Data provided:

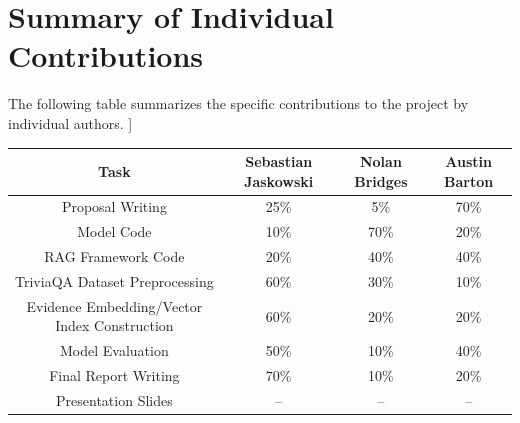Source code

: \documentclass[11pt]{article}
\begin{document}
\section{Summary of Individual Contributions}
The following table summarizes the specific contributions to the project by individual authors.
\newline
]
\begin{table}[h]
    \centering
    \begin{tabular}{|c|c|c|c|} 
     \hline
     Task & Sebastian Jaskowski & Nolan Bridges & Austin Barton \\
     \hline
     \hline
     Proposal Writing  &25\% & 5\% & 70\% \\
     \hline
     Model Code & 10\% & 70\% & 20\% \\
     \hline
     RAG Framework Code & 20\% & 40\% & 40\% \\
     \hline
     TriviaQA Dataset Preprocessing & 60\% & 30\% & 10\%\\
     \hline
     Evidence Embedding/Vector Index Construction & 60\% & 20\% & 20\%\\
     \hline
     Model Evaluation & 50\% & 10\% & 40\%\\
     \hline
     Final Report Writing & 70\% & 10\% & 20\% \\
     \hline
     Presentation Slides & -- & -- & --\\
     \hline
    \end{tabular}
\end{table}
\end{document}
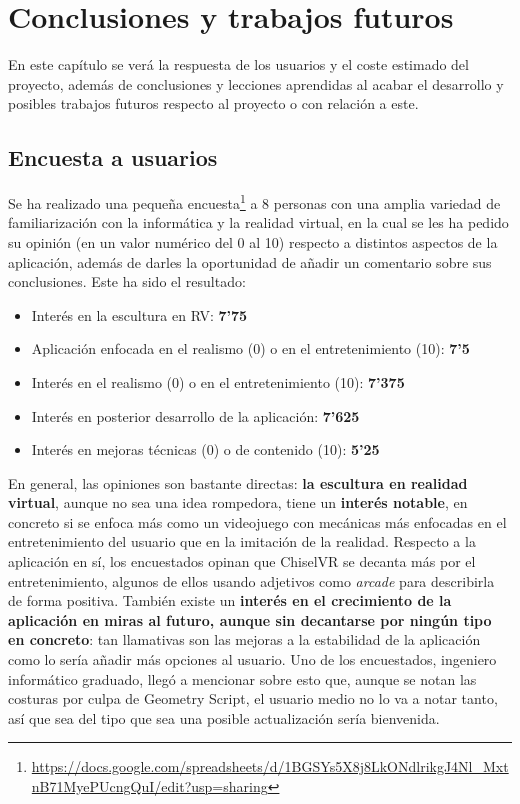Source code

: \chapter{Conclusiones y trabajos futuros}

En este capítulo se verá la respuesta de los usuarios y el coste estimado del proyecto, además de conclusiones y lecciones aprendidas al acabar el desarrollo y posibles trabajos futuros respecto al proyecto o con relación a este.

\section{Encuesta a usuarios}

Se ha realizado una pequeña encuesta\footnote{\url{https://docs.google.com/spreadsheets/d/1BGSYs5X8j8LkONdlrikgJ4Nl_MxtnB71MyePUcngQuI/edit?usp=sharing}} a 8 personas con una amplia variedad de familiarización con la informática y la realidad virtual, en la cual se les ha pedido su opinión (en un valor numérico del 0 al 10) respecto a distintos aspectos de la aplicación, además de darles la oportunidad de añadir un comentario sobre sus conclusiones. Este ha sido el resultado:

\begin{itemize}
    \item Interés en la escultura en RV: \textbf{7'75}
    \item Aplicación enfocada en el realismo (0) o en el entretenimiento (10): \textbf{7'5}
    \item Interés en el realismo (0) o en el entretenimiento (10): \textbf{7'375}
    \item Interés en posterior desarrollo de la aplicación: \textbf{7'625}
    \item Interés en mejoras técnicas (0) o de contenido (10): \textbf{5'25}
\end{itemize}

En general, las opiniones son bastante directas: \textbf{la escultura en realidad virtual}, aunque no sea una idea rompedora, tiene un \textbf{interés notable}, en concreto si se enfoca más como un videojuego con mecánicas más enfocadas en el entretenimiento del usuario que en la imitación de la realidad. Respecto a la aplicación en sí, los encuestados opinan que ChiselVR se decanta más por el entretenimiento, algunos de ellos usando adjetivos como \textit{arcade} para describirla de forma positiva. También existe un \textbf{interés en el crecimiento de la aplicación en miras al futuro, aunque sin decantarse por ningún tipo en concreto}: tan llamativas son las mejoras a la estabilidad de la aplicación como lo sería añadir más opciones al usuario. Uno de los encuestados, ingeniero informático graduado, llegó a mencionar sobre esto que, aunque se notan las costuras por culpa de Geometry Script, el usuario medio no lo va a notar tanto, así que sea del tipo que sea una posible actualización sería bienvenida.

About this exercise: Skip the images and write out the rest of the listing exactly.

Response to this task:
Source code

: \documentclass[11pt]{article}
\begin{document}
\section{Summary of Individual Contributions}
The following table summarizes the specific contributions to the project by individual authors.
\newline
]
\begin{table}[h]
    \centering
    \begin{tabular}{|c|c|c|c|} 
     \hline
     Task & Sebastian Jaskowski & Nolan Bridges & Austin Barton \\
     \hline
     \hline
     Proposal Writing  &25\% & 5\% & 70\% \\
     \hline
     Model Code & 10\% & 70\% & 20\% \\
     \hline
     RAG Framework Code & 20\% & 40\% & 40\% \\
     \hline
     TriviaQA Dataset Preprocessing & 60\% & 30\% & 10\%\\
     \hline
     Evidence Embedding/Vector Index Construction & 60\% & 20\% & 20\%\\
     \hline
     Model Evaluation & 50\% & 10\% & 40\%\\
     \hline
     Final Report Writing & 70\% & 10\% & 20\% \\
     \hline
     Presentation Slides & -- & -- & --\\
     \hline
    \end{tabular}
\end{table}
\end{document}
Source code

: \chapter{Conclusiones y trabajos futuros}

En este capítulo se verá la respuesta de los usuarios y el coste estimado del proyecto, además de conclusiones y lecciones aprendidas al acabar el desarrollo y posibles trabajos futuros respecto al proyecto o con relación a este.

\section{Encuesta a usuarios}

Se ha realizado una pequeña encuesta\footnote{\url{https://docs.google.com/spreadsheets/d/1BGSYs5X8j8LkONdlrikgJ4Nl_MxtnB71MyePUcngQuI/edit?usp=sharing}} a 8 personas con una amplia variedad de familiarización con la informática y la realidad virtual, en la cual se les ha pedido su opinión (en un valor numérico del 0 al 10) respecto a distintos aspectos de la aplicación, además de darles la oportunidad de añadir un comentario sobre sus conclusiones. Este ha sido el resultado:

\begin{itemize}
    \item Interés en la escultura en RV: \textbf{7'75}
    \item Aplicación enfocada en el realismo (0) o en el entretenimiento (10): \textbf{7'5}
    \item Interés en el realismo (0) o en el entretenimiento (10): \textbf{7'375}
    \item Interés en posterior desarrollo de la aplicación: \textbf{7'625}
    \item Interés en mejoras técnicas (0) o de contenido (10): \textbf{5'25}
\end{itemize}

En general, las opiniones son bastante directas: \textbf{la escultura en realidad virtual}, aunque no sea una idea rompedora, tiene un \textbf{interés notable}, en concreto si se enfoca más como un videojuego con mecánicas más enfocadas en el entretenimiento del usuario que en la imitación de la realidad. Respecto a la aplicación en sí, los encuestados opinan que ChiselVR se decanta más por el entretenimiento, algunos de ellos usando adjetivos como \textit{arcade} para describirla de forma positiva. También existe un \textbf{interés en el crecimiento de la aplicación en miras al futuro, aunque sin decantarse por ningún tipo en concreto}: tan llamativas son las mejoras a la estabilidad de la aplicación como lo sería añadir más opciones al usuario. Uno de los encuestados, ingeniero informático graduado, llegó a mencionar sobre esto que, aunque se notan las costuras por culpa de Geometry Script, el usuario medio no lo va a notar tanto, así que sea del tipo que sea una posible actualización sería bienvenida.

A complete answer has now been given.